Here is the charger I was talking about. It's based on the Microchip MCP73833 charge management controller which is the same controller I use in my own mods. It's a very nice full featured controller, programmable to 1 Amp.
20C LiPos typcially have a 2C max charging rate. 1C is perfectly acceptable so for a single 1000mAh 20C lipo a 1A rate would be fine. Using two cells in parallel would split that rate in half so each cell would be charging at 1/2C. BTW, a 1C charging rate always works out to one hour. A 1/2C rate is always two hours. Though, charging is not 100% efficient and current drops down when the charger gets to constant voltage mode toward the end of the charge cycle so a 1C rate works out to around an hour and a half in reality. A 1/2C rate would be more like two and a half hours.

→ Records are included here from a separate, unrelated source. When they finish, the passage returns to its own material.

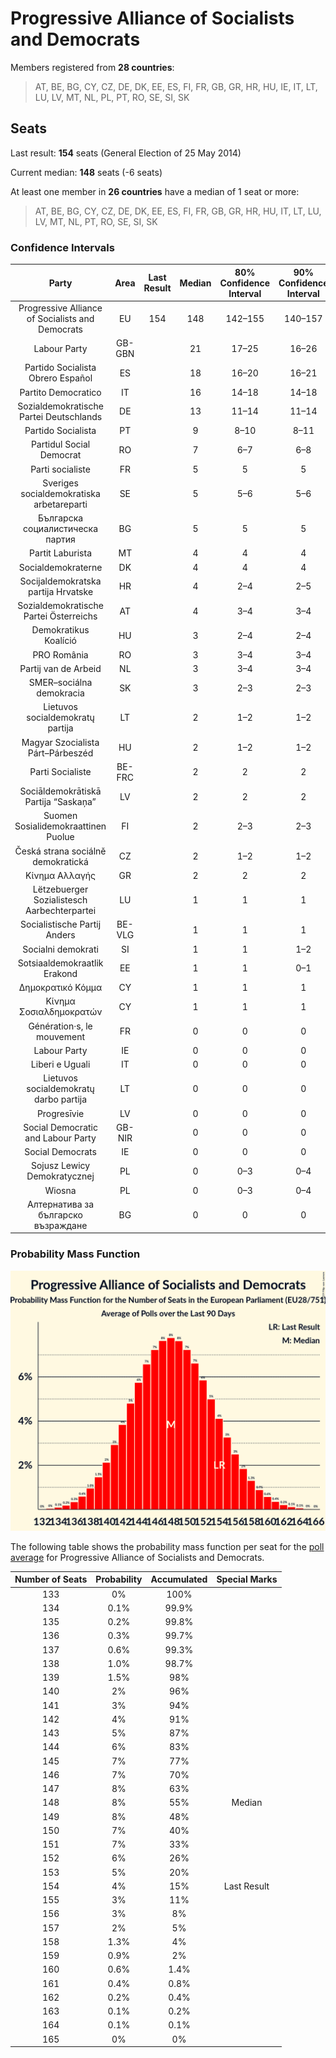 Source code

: # Progressive Alliance of Socialists and Democrats

Members registered from **28 countries**:

> AT, BE, BG, CY, CZ, DE, DK, EE, ES, FI, FR, GB, GR, HR, HU, IE, IT, LT, LU, LV, MT, NL, PL, PT, RO, SE, SI, SK

## Seats

Last result: **154** seats (General Election of 25 May 2014)

Current median: **148** seats (-6 seats)

At least one member in **26 countries** have a median of 1 seat or more:

> AT, BE, BG, CY, CZ, DE, DK, EE, ES, FI, FR, GB, GR, HR, HU, IT, LT, LU, LV, MT, NL, PT, RO, SE, SI, SK

### Confidence Intervals

| Party | Area | Last Result | Median | 80% Confidence Interval | 90% Confidence Interval | 95% Confidence Interval | 99% Confidence Interval |
|:-----:|:----:|:-----------:|:------:|:-----------------------:|:-----------------------:|:-----------------------:|:-----------------------:|
| Progressive Alliance of Socialists and Democrats | EU | 154 | 148 | 142–155 | 140–157 | 139–158 | 136–161 |
| Labour Party | GB-GBN | | 21 | 17–25 | 16–26 | 15–27 | 15–27 |
| Partido Socialista Obrero Español | ES | | 18 | 16–20 | 16–21 | 15–21 | 15–22 |
| Partito Democratico | IT | | 16 | 14–18 | 14–18 | 13–19 | 13–20 |
| Sozialdemokratische Partei Deutschlands | DE | | 13 | 11–14 | 11–14 | 10–15 | 10–16 |
| Partido Socialista | PT | | 9 | 8–10 | 8–11 | 8–11 | 7–11 |
| Partidul Social Democrat | RO | | 7 | 6–7 | 6–8 | 6–8 | 6–8 |
| Parti socialiste | FR | | 5 | 5 | 5 | 5 | 5 |
| Sveriges socialdemokratiska arbetareparti | SE | | 5 | 5–6 | 5–6 | 5–6 | 5–6 |
| Българска социалистическа партия | BG | | 5 | 5 | 5 | 5 | 5 |
| Partit Laburista | MT | | 4 | 4 | 4 | 4 | 4 |
| Socialdemokraterne | DK | | 4 | 4 | 4 | 4 | 4–5 |
| Socijaldemokratska partija Hrvatske | HR | | 4 | 2–4 | 2–5 | 2–5 | 2–5 |
| Sozialdemokratische Partei Österreichs | AT | | 4 | 3–4 | 3–4 | 3–5 | 3–5 |
| Demokratikus Koalíció | HU | | 3 | 2–4 | 2–4 | 2–4 | 2–4 |
| PRO România | RO | | 3 | 3–4 | 3–4 | 3–4 | 2–4 |
| Partij van de Arbeid | NL | | 3 | 3–4 | 3–4 | 2–4 | 2–4 |
| SMER–sociálna demokracia | SK | | 3 | 2–3 | 2–3 | 2–3 | 2–4 |
| Lietuvos socialdemokratų partija | LT | | 2 | 1–2 | 1–2 | 1–2 | 1–3 |
| Magyar Szocialista Párt–Párbeszéd | HU | | 2 | 1–2 | 1–2 | 1–2 | 1–2 |
| Parti Socialiste | BE-FRC | | 2 | 2 | 2 | 2 | 2 |
| Sociāldemokrātiskā Partija “Saskaņa” | LV | | 2 | 2 | 2 | 2–3 | 1–3 |
| Suomen Sosialidemokraattinen Puolue | FI | | 2 | 2–3 | 2–3 | 2–3 | 2–3 |
| Česká strana sociálně demokratická | CZ | | 2 | 1–2 | 1–2 | 1–2 | 1–2 |
| Κίνημα Αλλαγής | GR | | 2 | 2 | 2 | 2 | 2 |
| Lëtzebuerger Sozialistesch Aarbechterpartei | LU | | 1 | 1 | 1 | 1 | 1 |
| Socialistische Partij Anders | BE-VLG | | 1 | 1 | 1 | 1 | 1 |
| Socialni demokrati | SI | | 1 | 1 | 1–2 | 1–2 | 1–2 |
| Sotsiaaldemokraatlik Erakond | EE | | 1 | 1 | 0–1 | 0–1 | 0–1 |
| Δημοκρατικό Κόμμα | CY | | 1 | 1 | 1 | 1 | 1 |
| Κίνημα Σοσιαλδημοκρατών | CY | | 1 | 1 | 1 | 1 | 1 |
| Génération·s, le mouvement | FR | | 0 | 0 | 0 | 0 | 0 |
| Labour Party | IE | | 0 | 0 | 0 | 0 | 0 |
| Liberi e Uguali | IT | | 0 | 0 | 0 | 0 | 0 |
| Lietuvos socialdemokratų darbo partija | LT | | 0 | 0 | 0 | 0–1 | 0–1 |
| Progresīvie | LV | | 0 | 0 | 0 | 0 | 0–1 |
| Social Democratic and Labour Party | GB-NIR | | 0 | 0 | 0 | 0 | 0 |
| Social Democrats | IE | | 0 | 0 | 0 | 0 | 0 |
| Sojusz Lewicy Demokratycznej | PL | | 0 | 0–3 | 0–4 | 0–4 | 0–4 |
| Wiosna | PL | | 0 | 0–3 | 0–4 | 0–4 | 0–4 |
| Алтернатива за българско възраждане | BG | | 0 | 0 | 0 | 0 | 0 |

### Probability Mass Function

![Graph with seats probability mass function not yet produced](average-2019-07-31-seats-pmf-progressiveallianceofsocialistsanddemocrats.png "Seats Probability Mass Function")

The following table shows the probability mass function per seat for the [poll average](average-2019-07-31.html) for Progressive Alliance of Socialists and Democrats.

| Number of Seats | Probability | Accumulated | Special Marks |
|:---------------:|:-----------:|:-----------:|:-------------:|
| 133 | 0% | 100% |  |
| 134 | 0.1% | 99.9% |  |
| 135 | 0.2% | 99.8% |  |
| 136 | 0.3% | 99.7% |  |
| 137 | 0.6% | 99.3% |  |
| 138 | 1.0% | 98.7% |  |
| 139 | 1.5% | 98% |  |
| 140 | 2% | 96% |  |
| 141 | 3% | 94% |  |
| 142 | 4% | 91% |  |
| 143 | 5% | 87% |  |
| 144 | 6% | 83% |  |
| 145 | 7% | 77% |  |
| 146 | 7% | 70% |  |
| 147 | 8% | 63% |  |
| 148 | 8% | 55% | Median |
| 149 | 8% | 48% |  |
| 150 | 7% | 40% |  |
| 151 | 7% | 33% |  |
| 152 | 6% | 26% |  |
| 153 | 5% | 20% |  |
| 154 | 4% | 15% | Last Result |
| 155 | 3% | 11% |  |
| 156 | 3% | 8% |  |
| 157 | 2% | 5% |  |
| 158 | 1.3% | 4% |  |
| 159 | 0.9% | 2% |  |
| 160 | 0.6% | 1.4% |  |
| 161 | 0.4% | 0.8% |  |
| 162 | 0.2% | 0.4% |  |
| 163 | 0.1% | 0.2% |  |
| 164 | 0.1% | 0.1% |  |
| 165 | 0% | 0% |  |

With respect to the fuse, I mean the F1 fuse shown in your schematic. I would relocate it in series with the number one LiPo cell so each cell has a fuse on it. A 20C 1000mAh LiPo can handle 2A input current continuously from the other cell so you can probably get away with something around a 3A trip since the cell only has to endure that current for the time it takes the fuse to trip. The trip current spec for a PTC fuse is misleading. They trip at any point above the hold current, it just takes longer.
You'll have to take a bit of an efficiency hit since PTC fuses with a lower trip current do not have particularly low resistance. You'll want to select the lowest resistance you can. You will also be limited in output by the fuses.
That's the advantage of using two charging boards. It allows you to avoid connecting the cells in parallel which simplifies things.